Apabila sistem ini tidak segera dibenahi, efek jangka panjang tidak akan dapat dihindarkan dan bukan tidak mungkin negeri ini miskin orang terdidik.
Kebijakan-kebijakan di atas secara langsung juga mempengaruhi nurani guru-guru bangsa ini. Nurani pendidik mereka harus berhadapan dengan realita. Jadi tidak dapat dikatakan secara pure bahwa guru saat ini hanya berorientasi dengan materi tanpa memperhatikan moral peserta didik. Ada aspek yang memang mempengaruhi secara langsung terhadap apa yang dilakukan guru yaitu kebijakan pendidikan. Mau tidak mau guru harus sami’na wa ato’na. Apa yang menjadi kebijakan, bagaimanapun bentuk kebijakan itu maka harus ditaati dan dilaksanakan.

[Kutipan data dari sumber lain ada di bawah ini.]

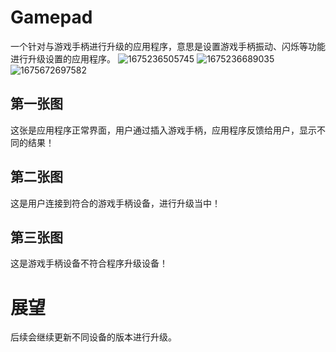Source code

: # Gamepad
一个针对与游戏手柄进行升级的应用程序，意思是设置游戏手柄振动、闪烁等功能进行升级设置的应用程序。
![1675236505745](https://user-images.githubusercontent.com/81725676/216930792-f6d51f3f-fb86-4708-a661-b3d65cd358ca.png)
![1675236689035](https://user-images.githubusercontent.com/81725676/216930799-3ceba5da-8060-41be-8ad8-8ab5d36235ac.png)
![1675672697582](https://user-images.githubusercontent.com/81725676/216930807-e7d1dac8-7140-4e2b-bcdd-41143aa98f53.png)
## 第一张图
这张是应用程序正常界面，用户通过插入游戏手柄，应用程序反馈给用户，显示不同的结果！
## 第二张图
这是用户连接到符合的游戏手柄设备，进行升级当中！
## 第三张图
这是游戏手柄设备不符合程序升级设备！
# 展望
后续会继续更新不同设备的版本进行升级。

Pembenahan terhadap sistem ini menjadi tanggung jawab komponen-komponen yang terdapat dalam sistem pendidikan Indonesia. Tidak hanya pemerintah, masyarakat pun harus secara aktif untuk memberikan masukan dan kritikan terhadap pemerintah dalam mewujudkan sistem pendidikan yang terbaik. Kembali kepada tujuan pendidikan yaitu mencerdaskan kehidupan bangsa sebelum dark age terjadi.